___ DATA TO PROCESS ___
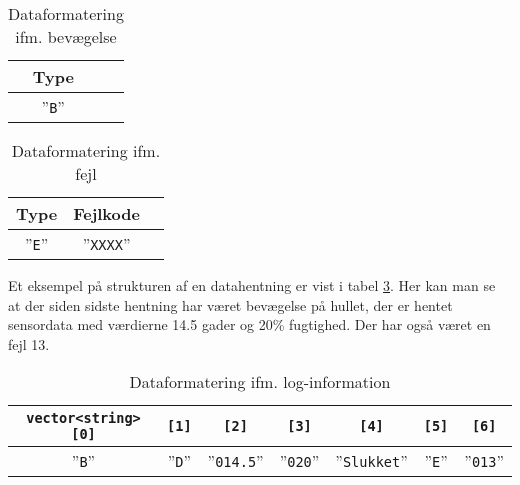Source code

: \begin{table}[h]
	\caption{Dataformatering ifm. bevægelse}
	\centering
	\begin{tabular}{|c|c|}
		\hline 
		\textbf{Type} \\ 
		\hline 
		''\verb+B+'' \\ 
		\hline 
	\end{tabular} 
	\label{table:SWDataprotokol-bevaegelse}
\end{table}

\begin{table}[h]
	\caption{Dataformatering ifm. fejl}
	\centering
	\begin{tabular}{|c|c|c|}
		\hline 
		\textbf{Type} & \textbf{Fejlkode} \\ 
		\hline 
		''\verb+E+'' & ''\verb+XXXX+'' \\ 
		\hline 
	\end{tabular} 
	\label{table:SWDataprotokol-error}
\end{table}

Et eksempel på strukturen af en datahentning er vist i tabel \ref{table:SWDataprotokol-eksempel}. Her kan man se at der siden sidste hentning har været bevægelse på hullet, der er hentet sensordata med værdierne 14.5 gader og 20\% fugtighed. Der har også været en fejl 13.

\begin{table}[h]
	\caption{Dataformatering ifm. log-information}
	\centering
	\begin{tabular}{|c|c|c|c|c|c|c|}
		\hline
		\verb+vector<string>[0]+ & \verb+[1]+ & \verb+[2]+ & \verb+[3]+ & \verb+[4]+ & \verb+[5]+ & \verb+[6]+ \\
		\hline 
		''\verb+B+'' & ''\verb+D+'' & ''\verb+014.5+'' & ''\verb+020+'' & ''\verb+Slukket+'' & ''\verb+E+'' & ''\verb+013+'' \\ 
		\hline 
	\end{tabular} 
	\label{table:SWDataprotokol-eksempel}
\end{table}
___
WHAT IS NEEDED:
Report each line in the preceding entries that holds the string "begin".

OUTPUT OF THE TASK:
: \begin{table}[h]
	\begin{tabular}{|c|c|}
\begin{table}[h]
	\begin{tabular}{|c|c|c|}
\begin{table}[h]
	\begin{tabular}{|c|c|c|c|c|c|c|}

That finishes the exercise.